Stories of incredible human resilience displayed during the storm inspired me throughout the weeks. A man spent the entire storm outside in waders with a ten-foot pole deflecting boats, cars and floating sections of destroyed houses from his trailer-home. Some stories were tragic: the surfer Dylan Smith, who rescued six people in the Rockaways using his surf board and a make-shift raft, who drowned on December 23 surfing in Puerto Rico. Some romantic: the couple who boarded up their house and laid in bed watching the waves roll in. And some comical—the man who told us he had just finished packing his belongings after the evacuation notice, and decided to catch a football game on TV. The game lulled him to sleep, and when he woke up in his flooded house, he called the National Guard which sent a tank out to rescue him. When he returned to the island, his car had stayed completely dry—the only car left on the island that still ran.
People told us their stories. They baked us food. They brought us into their homes for Thanksgiving and Christmas. They gave us haircuts. The locals that had remained on the island became our family. Disaster relief work consumes your life. The work is endless, but there is nothing else to do. The island is empty, but there is no where else to go. Without you, it seems, nothing will work.
But after four weeks, that endless work slowed to a trickle on Long Beach Island. The contractor trucks that had congested the streets disappeared; the debris piles that blockaded the sidewalks vanished. When we arrived, the island had looked like the set of a Godzilla film, and when we left, it looked eerily normal.

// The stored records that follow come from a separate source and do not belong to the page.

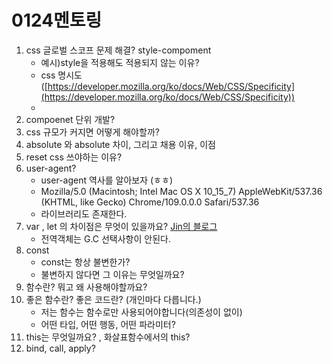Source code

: # 0124멘토링

1. css 글로벌 스코프 문제 해결? style-compoment
    - 예시)style을 적용해도 적용되지 않는 이유?
    - css 명시도 ([https://developer.mozilla.org/ko/docs/Web/CSS/Specificity](https://developer.mozilla.org/ko/docs/Web/CSS/Specificity))
    - 
2. compoenet 단위 개발?
3. css 규모가 커지면 어떻게 해야할까?
4. absolute 와 absolute 차이, 그리고 채용 이유, 이점
5. reset css 쓰야하는 이유?
6. user-agent?
    - user-agent 역사를 알아보자 (ㅎㅎ)
    - Mozilla/5.0 (Macintosh; Intel Mac OS X 10_15_7) AppleWebKit/537.36 (KHTML, like Gecko) Chrome/109.0.0.0 Safari/537.36
    - 라이브러리도 존재한다.
7. var , let 의 차이점은 무엇이 있을까요? [Jin의 블로그](https://velog.io/@jin04040/F-LAB-var-let-const%EC%9D%98-%EC%B0%A8%EC%9D%B4%EC%A0%90)
    - 전역객체는 G.C 선택사항이 안된다.
8. const
    - const는 항상 불변한가?
    - 불변하지 않다면 그 이유는 무엇일까요?
9. 함수란? 뭐고 왜 사용해야할까요?
10. 좋은 함수란? 좋은 코드란? (개인마다 다릅니다.)
    - 저는 함수는 함수로만 사용되어야합니다(의존성이 없이)
    - 어떤 타입, 어떤 행동, 어떤 파라미터?
11. this는 무엇일까요? , 화살표함수에서의 this?
12. bind, call, apply?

For the last two days of our deployment we drove to the island of Seaside Heights to shovel out houses. Even after a month of working on Long beach island, I stood speechless before the destruction at Seaside Heights. We were instructed to dig trenches to the doorways of destroyed houses so that homeowners could remove any possessions from their homes before the National Guard bulldozed the neighborhoods. Freezing rain sealed the sand and numbed our hands, but any work outdoors was a nice break from the mold. The shovel blades bounced off the sand, and we laughed, grateful to not be laughing through a respirator. It's hard to leave a place where everyone calls you a hero, but on those last days, I could tell everyone was excited to go home. We bounced on our shovels like pogo sticks. We found a tennis ball and played lacrosse with it in on top of the buried streets. We stared at the ocean that brought us there, that pounded its eternal exhalations, that was the only thing left unchanged.